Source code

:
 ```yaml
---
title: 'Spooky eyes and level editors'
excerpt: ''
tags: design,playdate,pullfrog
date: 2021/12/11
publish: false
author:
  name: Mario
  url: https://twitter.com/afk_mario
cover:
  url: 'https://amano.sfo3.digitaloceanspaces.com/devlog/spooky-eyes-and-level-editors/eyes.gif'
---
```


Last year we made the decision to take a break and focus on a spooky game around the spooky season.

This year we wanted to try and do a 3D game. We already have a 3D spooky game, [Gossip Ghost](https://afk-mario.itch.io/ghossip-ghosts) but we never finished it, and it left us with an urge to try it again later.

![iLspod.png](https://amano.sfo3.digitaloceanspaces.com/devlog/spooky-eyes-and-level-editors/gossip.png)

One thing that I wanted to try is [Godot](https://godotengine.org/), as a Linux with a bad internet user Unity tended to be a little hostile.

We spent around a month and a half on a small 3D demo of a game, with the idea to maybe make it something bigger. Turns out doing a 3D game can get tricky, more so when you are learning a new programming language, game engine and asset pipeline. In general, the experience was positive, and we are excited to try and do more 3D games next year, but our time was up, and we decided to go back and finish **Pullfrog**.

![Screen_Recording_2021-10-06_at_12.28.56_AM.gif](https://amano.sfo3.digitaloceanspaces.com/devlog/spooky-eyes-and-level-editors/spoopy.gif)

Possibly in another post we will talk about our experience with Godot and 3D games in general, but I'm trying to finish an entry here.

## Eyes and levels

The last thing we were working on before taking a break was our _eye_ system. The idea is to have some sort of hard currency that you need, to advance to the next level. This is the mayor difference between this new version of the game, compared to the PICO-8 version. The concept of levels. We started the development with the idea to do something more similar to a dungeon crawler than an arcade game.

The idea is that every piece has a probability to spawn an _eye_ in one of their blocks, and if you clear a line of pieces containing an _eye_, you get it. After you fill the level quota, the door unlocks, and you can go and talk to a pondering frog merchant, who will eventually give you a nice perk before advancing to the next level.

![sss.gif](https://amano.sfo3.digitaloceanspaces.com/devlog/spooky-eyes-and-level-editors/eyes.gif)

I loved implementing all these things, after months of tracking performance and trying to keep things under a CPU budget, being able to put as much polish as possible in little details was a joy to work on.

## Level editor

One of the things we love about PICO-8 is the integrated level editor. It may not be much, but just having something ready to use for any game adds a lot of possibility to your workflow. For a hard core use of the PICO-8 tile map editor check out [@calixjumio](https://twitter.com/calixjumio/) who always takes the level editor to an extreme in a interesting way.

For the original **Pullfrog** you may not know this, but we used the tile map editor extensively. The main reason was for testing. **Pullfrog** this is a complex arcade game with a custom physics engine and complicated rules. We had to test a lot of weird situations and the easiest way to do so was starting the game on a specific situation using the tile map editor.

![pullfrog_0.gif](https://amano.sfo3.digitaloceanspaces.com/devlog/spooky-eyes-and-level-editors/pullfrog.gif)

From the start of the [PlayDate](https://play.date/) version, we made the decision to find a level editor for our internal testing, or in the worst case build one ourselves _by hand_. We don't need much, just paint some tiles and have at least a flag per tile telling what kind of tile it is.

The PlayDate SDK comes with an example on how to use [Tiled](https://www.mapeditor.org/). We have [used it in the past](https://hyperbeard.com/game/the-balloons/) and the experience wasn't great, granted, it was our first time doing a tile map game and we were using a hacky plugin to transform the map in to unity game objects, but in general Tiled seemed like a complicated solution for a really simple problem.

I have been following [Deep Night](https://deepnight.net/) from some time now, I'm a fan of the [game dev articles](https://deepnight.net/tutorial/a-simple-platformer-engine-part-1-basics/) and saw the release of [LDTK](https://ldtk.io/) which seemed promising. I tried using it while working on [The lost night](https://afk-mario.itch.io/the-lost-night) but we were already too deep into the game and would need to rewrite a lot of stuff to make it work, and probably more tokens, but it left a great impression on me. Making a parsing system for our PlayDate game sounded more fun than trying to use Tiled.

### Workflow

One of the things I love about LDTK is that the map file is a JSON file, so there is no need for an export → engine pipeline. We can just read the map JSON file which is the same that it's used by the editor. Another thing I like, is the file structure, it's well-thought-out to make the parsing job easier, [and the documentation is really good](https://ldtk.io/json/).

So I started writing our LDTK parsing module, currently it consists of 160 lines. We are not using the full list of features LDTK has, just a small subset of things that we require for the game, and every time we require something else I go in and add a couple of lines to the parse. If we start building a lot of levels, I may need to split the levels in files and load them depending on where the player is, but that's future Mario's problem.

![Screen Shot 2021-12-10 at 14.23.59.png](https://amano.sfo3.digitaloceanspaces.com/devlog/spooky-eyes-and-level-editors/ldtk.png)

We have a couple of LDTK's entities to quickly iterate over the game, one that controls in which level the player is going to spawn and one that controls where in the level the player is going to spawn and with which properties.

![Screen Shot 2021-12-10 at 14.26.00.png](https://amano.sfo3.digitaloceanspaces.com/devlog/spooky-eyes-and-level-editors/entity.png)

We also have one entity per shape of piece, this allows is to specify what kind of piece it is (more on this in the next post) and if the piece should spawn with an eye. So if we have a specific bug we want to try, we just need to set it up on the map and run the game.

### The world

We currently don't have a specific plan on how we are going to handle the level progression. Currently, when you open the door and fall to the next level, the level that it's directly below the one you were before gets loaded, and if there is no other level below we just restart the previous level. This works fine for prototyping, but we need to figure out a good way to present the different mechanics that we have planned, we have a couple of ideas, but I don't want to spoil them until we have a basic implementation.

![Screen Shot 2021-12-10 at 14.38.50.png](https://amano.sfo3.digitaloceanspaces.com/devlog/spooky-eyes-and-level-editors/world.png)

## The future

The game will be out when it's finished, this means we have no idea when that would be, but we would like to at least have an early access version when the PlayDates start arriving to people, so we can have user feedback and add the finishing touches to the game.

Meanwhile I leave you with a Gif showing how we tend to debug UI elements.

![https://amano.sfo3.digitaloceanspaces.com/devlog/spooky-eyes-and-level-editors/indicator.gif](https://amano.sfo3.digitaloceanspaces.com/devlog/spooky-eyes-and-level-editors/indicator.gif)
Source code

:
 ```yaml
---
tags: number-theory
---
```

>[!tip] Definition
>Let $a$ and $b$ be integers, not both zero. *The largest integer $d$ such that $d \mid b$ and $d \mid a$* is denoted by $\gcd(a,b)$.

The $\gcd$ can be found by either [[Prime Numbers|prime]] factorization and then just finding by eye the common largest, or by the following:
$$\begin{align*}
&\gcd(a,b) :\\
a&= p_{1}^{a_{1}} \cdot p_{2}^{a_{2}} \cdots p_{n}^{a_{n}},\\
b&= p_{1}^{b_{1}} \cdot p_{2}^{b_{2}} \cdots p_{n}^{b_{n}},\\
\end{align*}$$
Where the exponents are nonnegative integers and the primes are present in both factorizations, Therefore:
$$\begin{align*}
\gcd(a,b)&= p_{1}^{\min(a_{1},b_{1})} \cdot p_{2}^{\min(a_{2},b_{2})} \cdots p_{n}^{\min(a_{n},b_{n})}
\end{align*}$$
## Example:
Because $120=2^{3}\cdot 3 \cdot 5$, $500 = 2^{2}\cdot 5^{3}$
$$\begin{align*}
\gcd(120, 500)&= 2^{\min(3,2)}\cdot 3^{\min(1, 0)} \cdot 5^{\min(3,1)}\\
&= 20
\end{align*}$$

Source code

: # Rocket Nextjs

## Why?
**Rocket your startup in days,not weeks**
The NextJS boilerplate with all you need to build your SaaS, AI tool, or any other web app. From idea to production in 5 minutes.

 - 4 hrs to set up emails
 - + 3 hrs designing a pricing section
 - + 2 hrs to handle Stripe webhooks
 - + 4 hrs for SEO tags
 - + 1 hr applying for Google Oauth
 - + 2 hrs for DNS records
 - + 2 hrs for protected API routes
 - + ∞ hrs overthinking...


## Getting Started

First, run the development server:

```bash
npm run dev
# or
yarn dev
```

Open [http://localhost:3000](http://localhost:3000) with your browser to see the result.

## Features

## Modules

• • • • •

§ **Activity**
Each line of the material that has "largest" in it should be counted; reply with that number alone.

§ **Result**
2